# Clausing 4800 question



## guckrob (Jan 17, 2019)

I'm a craftsman/atlas 12" lathe owner (101.28910, late 1960's) and while I am overall very happy with the machine now that it has been refurb'd there are a couple of issues I have with it and I'm wondering if the Clausing 4803, or something like that might be what I'm looking for.

I want to stick with a bench lathe due to the setup I already built with drawers, etc.  Here are some thoughts that I wanted feedback on:
1. my craftsman's slowest feed is .004" per rev, would prefer something the bottoms out at half that or lower.  the 4800 I'm pretty sure starts at .0017" or so
2. as mentioned the craftsman isn't that rigid--it's a blast on aluminum, but if you don't stick with light cuts on steel you can actually see things start to torque and/or chatter.  If the internet is correct it looks like the 4803 is about 550lbs vs my craftsman at about 300lbs.  I know heft isn't the same as strength, but the 4800 looks to be much more stout.  Is it?
3. I don't know why, but I love the 4800's clutch/brake arm.  Reminds me of a 'real' lathe and would certainly make for a better flow when working.
4. one potential minus is that it looks like the 4800 tops out at 1600 RPM or so.  If so that might be a negative for aluminum.
5. The one 4800 I have seen in person had very tiny and almost unreadable dials on the feed handles.

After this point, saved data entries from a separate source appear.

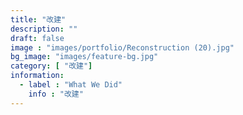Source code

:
 ```yaml
---
title: "改建"
description: ""
draft: false
image : "images/portfolio/Reconstruction (20).jpg"
bg_image: "images/feature-bg.jpg"
category: [ "改建"]
information:
  - label : "What We Did"
    info : "改建"
---
```



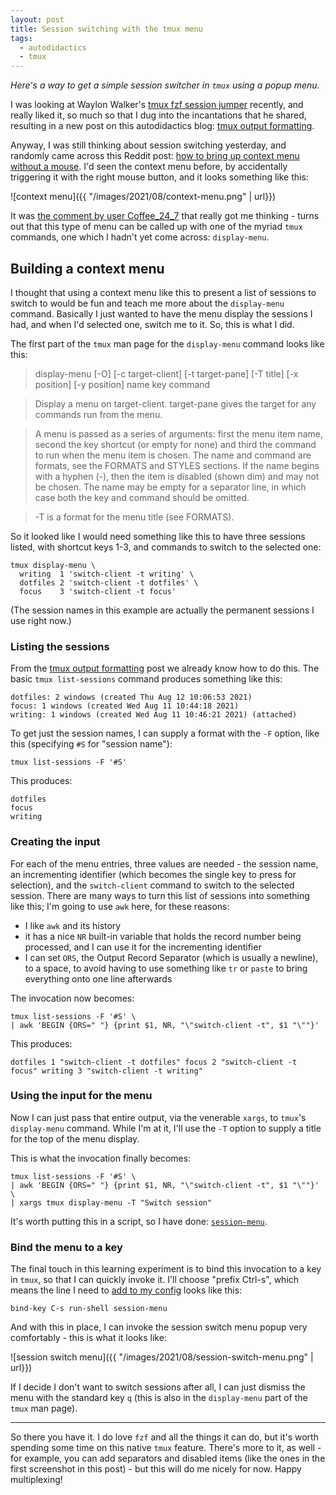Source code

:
 ```yaml
---
layout: post
title: Session switching with the tmux menu
tags:
  - autodidactics
  - tmux
---
```


_Here's a way to get a simple session switcher in `tmux` using a popup menu._

I was looking at Waylon Walker's [tmux fzf session jumper](https://waylonwalker.com/tmux-fzf-session-jump/) recently, and really liked it, so much so that I dug into the incantations that he shared, resulting in a new post on this autodidactics blog: [tmux output formatting](https://qmacro.org/autodidactics/2021/08/06/tmux-output-formatting/).

Anyway, I was still thinking about session switching yesterday, and randomly came across this Reddit post: [how to bring up context menu without a mouse](https://www.reddit.com/r/tmux/comments/ot77fx/how_to_bring_up_context_menu_without_mouse/). I'd seen the context menu before, by accidentally triggering it with the right mouse button, and it looks something like this:

![context menu]({{ "/images/2021/08/context-menu.png" | url}})

It was [the comment by user Coffee_24_7](https://www.reddit.com/r/tmux/comments/ot77fx/how_to_bring_up_context_menu_without_mouse/h6tfadp/?utm_source=reddit&utm_medium=web2x&context=3) that really got me thinking - turns out that this type of menu can be called up with one of the myriad `tmux` commands, one which I hadn't yet come across: `display-menu`.

## Building a context menu

I thought that using a context menu like this to present a list of sessions to switch to would be fun and teach me more about the `display-menu` command. Basically I just wanted to have the menu display the sessions I had, and when I'd selected one, switch me to it. So, this is what I did.

The first part of the `tmux` man page for the `display-menu` command looks like this:

>display-menu [-O] [-c target-client] [-t target-pane] [-T title] [-x position] [-y position] name key command

>Display a menu on target-client.  target-pane gives the target for any commands run from the menu.

>A menu is passed as a series of arguments: first the menu item name, second the key shortcut (or empty for none) and third the command to run when the menu item is chosen.  The name and command are formats, see the FORMATS and STYLES sections.  If the name begins with a hyphen (-), then the item is disabled (shown dim) and may not be chosen.  The name may be empty for a separator line, in which case both the key and command should be omitted.

>-T is a format for the menu title (see FORMATS).

So it looked like I would need something like this to have three sessions listed, with shortcut keys 1-3, and commands to switch to the selected one:

```shell
tmux display-menu \
  writing  1 'switch-client -t writing' \
  dotfiles 2 'switch-client -t dotfiles' \
  focus    3 'switch-client -t focus'
```

(The session names in this example are actually the permanent sessions I use right now.)

### Listing the sessions

From the [tmux output formatting](https://qmacro.org/autodidactics/2021/08/06/tmux-output-formatting/) post we already know how to do this. The basic `tmux list-sessions` command produces something like this:

```
dotfiles: 2 windows (created Thu Aug 12 10:06:53 2021)
focus: 1 windows (created Wed Aug 11 10:44:18 2021)
writing: 1 windows (created Wed Aug 11 10:46:21 2021) (attached)
```

To get just the session names, I can supply a format with the `-F` option, like this (specifying `#S` for "session name"):

```shell
tmux list-sessions -F '#S'
```

This produces:

```
dotfiles
focus
writing
```

### Creating the input

For each of the menu entries, three values are needed - the session name, an incrementing identifier (which becomes the single key to press for selection), and the `switch-client` command to switch to the selected session. There are many ways to turn this list of sessions into something like this; I'm going to use `awk` here, for these reasons:

- I like `awk` and its history
- it has a nice `NR` built-in variable that holds the record number being processed, and I can use it for the incrementing identifier
- I can set `ORS`, the Output Record Separator (which is usually a newline), to a space, to avoid having to use something like `tr` or `paste` to bring everything onto one line afterwards

The invocation now becomes:

```shell
tmux list-sessions -F '#S' \
| awk 'BEGIN {ORS=" "} {print $1, NR, "\"switch-client -t", $1 "\""}'
```

This produces:

```
dotfiles 1 "switch-client -t dotfiles" focus 2 "switch-client -t focus" writing 3 "switch-client -t writing"
```

### Using the input for the menu

Now I can just pass that entire output, via the venerable `xargs`, to `tmux`'s `display-menu` command. While I'm at it, I'll use the `-T` option to supply a title for the top of the menu display.

This is what the invocation finally becomes:

```shell
tmux list-sessions -F '#S' \
| awk 'BEGIN {ORS=" "} {print $1, NR, "\"switch-client -t", $1 "\""}' \
| xargs tmux display-menu -T "Switch session"
```

It's worth putting this in a script, so I have done: [`session-menu`](https://github.com/qmacro/dotfiles/commit/68ba9c0934b8c77af44ae9581171577225298814).

### Bind the menu to a key

The final touch in this learning experiment is to bind this invocation to a key in `tmux`, so that I can quickly invoke it. I'll choose "prefix Ctrl-s", which means the line I need to [add to my config](https://github.com/qmacro/dotfiles/commit/a8b70a3e247590275eef8de23aa7ceb9da043d46) looks like this:

```
bind-key C-s run-shell session-menu
```

And with this in place, I can invoke the session switch menu popup very comfortably - this is what it looks like:

![session switch menu]({{ "/images/2021/08/session-switch-menu.png" | url}})

If I decide I don't want to switch sessions after all, I can just dismiss the menu with the standard key `q` (this is also in the `display-menu` part of the `tmux` man page).

---

So there you have it. I do love `fzf` and all the things it can do, but it's worth spending some time on this native `tmux` feature. There's more to it, as well - for example, you can add separators and disabled items (like the ones in the first screenshot in this post) - but this will do me nicely for now. Happy multiplexing!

If someone here is familiar with both the Clausing 4800 and the atlas 12" am I wrong to thing this would be an upgrade or are they more similar than I am thinking.  Are there any pros/cons you can think of?


----------



## wa5cab (Jan 18, 2019)

I'm not personally familiar with the Clausing 4800 series lathes but you will need to define what you mean by light cuts before anyone can honestly comment on that facet of your question. 

And by using a different set of gears on the banjo, you can easily get down to .002" per rev much more cheaply than having to start over from scratch.  Very few of the dozen or so common accessories that I would assume you have will be usable on a Clausing, Logan, South Bend or any other badge.


----------



## guckrob (Jan 18, 2019)

wa5cab I agree with you on that point about the gearing, although that kind of defeats the purpose of the QC gearbox unless I just pick a round number change gear change (to 1/2 the factory values, for instance) and then just keep in mind that all my threads are going to be 2x per inch what is on the placard.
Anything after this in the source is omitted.